Where an entry below contains an image, skip the image and copy the rest exactly.

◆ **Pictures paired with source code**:

^^^^

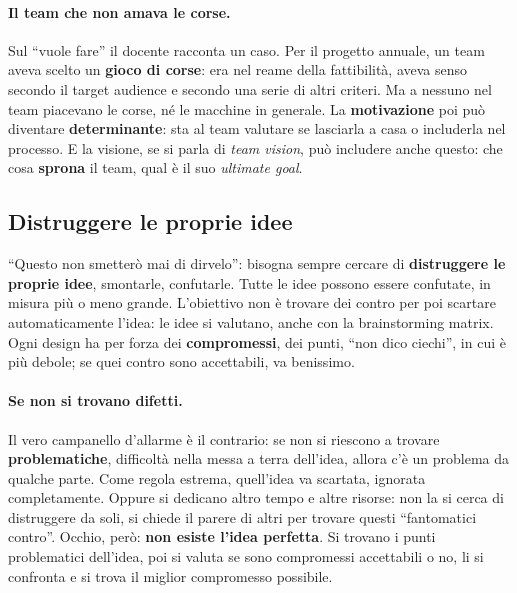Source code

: \paragraph{Il team che non amava le corse.} Sul ``vuole fare'' il docente
racconta un caso. Per il progetto annuale, un team aveva scelto un
\textbf{gioco di corse}: era nel reame della fattibilità, aveva senso secondo
il target audience e secondo una serie di altri criteri. Ma a nessuno nel
team piacevano le corse, né le macchine in generale. La
\textbf{motivazione} poi può diventare \textbf{determinante}: sta al team
valutare se lasciarla a casa o includerla nel processo. E la visione, se si
parla di \emph{team vision}, può includere anche questo: che cosa
\textbf{sprona} il team, qual è il suo \emph{ultimate goal}.

\subsection{Distruggere le proprie idee}

``Questo non smetterò mai di dirvelo'': bisogna sempre cercare di
\textbf{distruggere le proprie idee}, smontarle, confutarle. Tutte le idee
possono essere confutate, in misura più o meno grande. L'obiettivo non è
trovare dei contro per poi scartare automaticamente l'idea: le idee si
valutano, anche con la brainstorming matrix. Ogni design ha per forza dei
\textbf{compromessi}, dei punti, ``non dico ciechi'', in cui è più debole; se
quei contro sono accettabili, va benissimo.

\paragraph{Se non si trovano difetti.} Il vero campanello d'allarme è il
contrario: se non si riescono a trovare \textbf{problematiche}, difficoltà
nella messa a terra dell'idea, allora c'è un problema da qualche parte. Come
regola estrema, quell'idea va scartata, ignorata completamente. Oppure si
dedicano altro tempo e altre risorse: non la si cerca di distruggere da soli,
si chiede il parere di altri per trovare questi ``fantomatici contro''.
Occhio, però: \textbf{non esiste l'idea perfetta}. Si trovano i punti
problematici dell'idea, poi si valuta se sono compromessi accettabili o no,
li si confronta e si trova il miglior compromesso possibile.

^^^^

◆ **TASK SOLUTION**:
Source code

: \paragraph{Il team che non amava le corse.} Sul ``vuole fare'' il docente
racconta un caso. Per il progetto annuale, un team aveva scelto un
\textbf{gioco di corse}: era nel reame della fattibilità, aveva senso secondo
il target audience e secondo una serie di altri criteri. Ma a nessuno nel
team piacevano le corse, né le macchine in generale. La
\textbf{motivazione} poi può diventare \textbf{determinante}: sta al team
valutare se lasciarla a casa o includerla nel processo. E la visione, se si
parla di \emph{team vision}, può includere anche questo: che cosa
\textbf{sprona} il team, qual è il suo \emph{ultimate goal}.

\subsection{Distruggere le proprie idee}

``Questo non smetterò mai di dirvelo'': bisogna sempre cercare di
\textbf{distruggere le proprie idee}, smontarle, confutarle. Tutte le idee
possono essere confutate, in misura più o meno grande. L'obiettivo non è
trovare dei contro per poi scartare automaticamente l'idea: le idee si
valutano, anche con la brainstorming matrix. Ogni design ha per forza dei
\textbf{compromessi}, dei punti, ``non dico ciechi'', in cui è più debole; se
quei contro sono accettabili, va benissimo.

\paragraph{Se non si trovano difetti.} Il vero campanello d'allarme è il
contrario: se non si riescono a trovare \textbf{problematiche}, difficoltà
nella messa a terra dell'idea, allora c'è un problema da qualche parte. Come
regola estrema, quell'idea va scartata, ignorata completamente. Oppure si
dedicano altro tempo e altre risorse: non la si cerca di distruggere da soli,
si chiede il parere di altri per trovare questi ``fantomatici contro''.
Occhio, però: \textbf{non esiste l'idea perfetta}. Si trovano i punti
problematici dell'idea, poi si valuta se sono compromessi accettabili o no,
li si confronta e si trova il miglior compromesso possibile.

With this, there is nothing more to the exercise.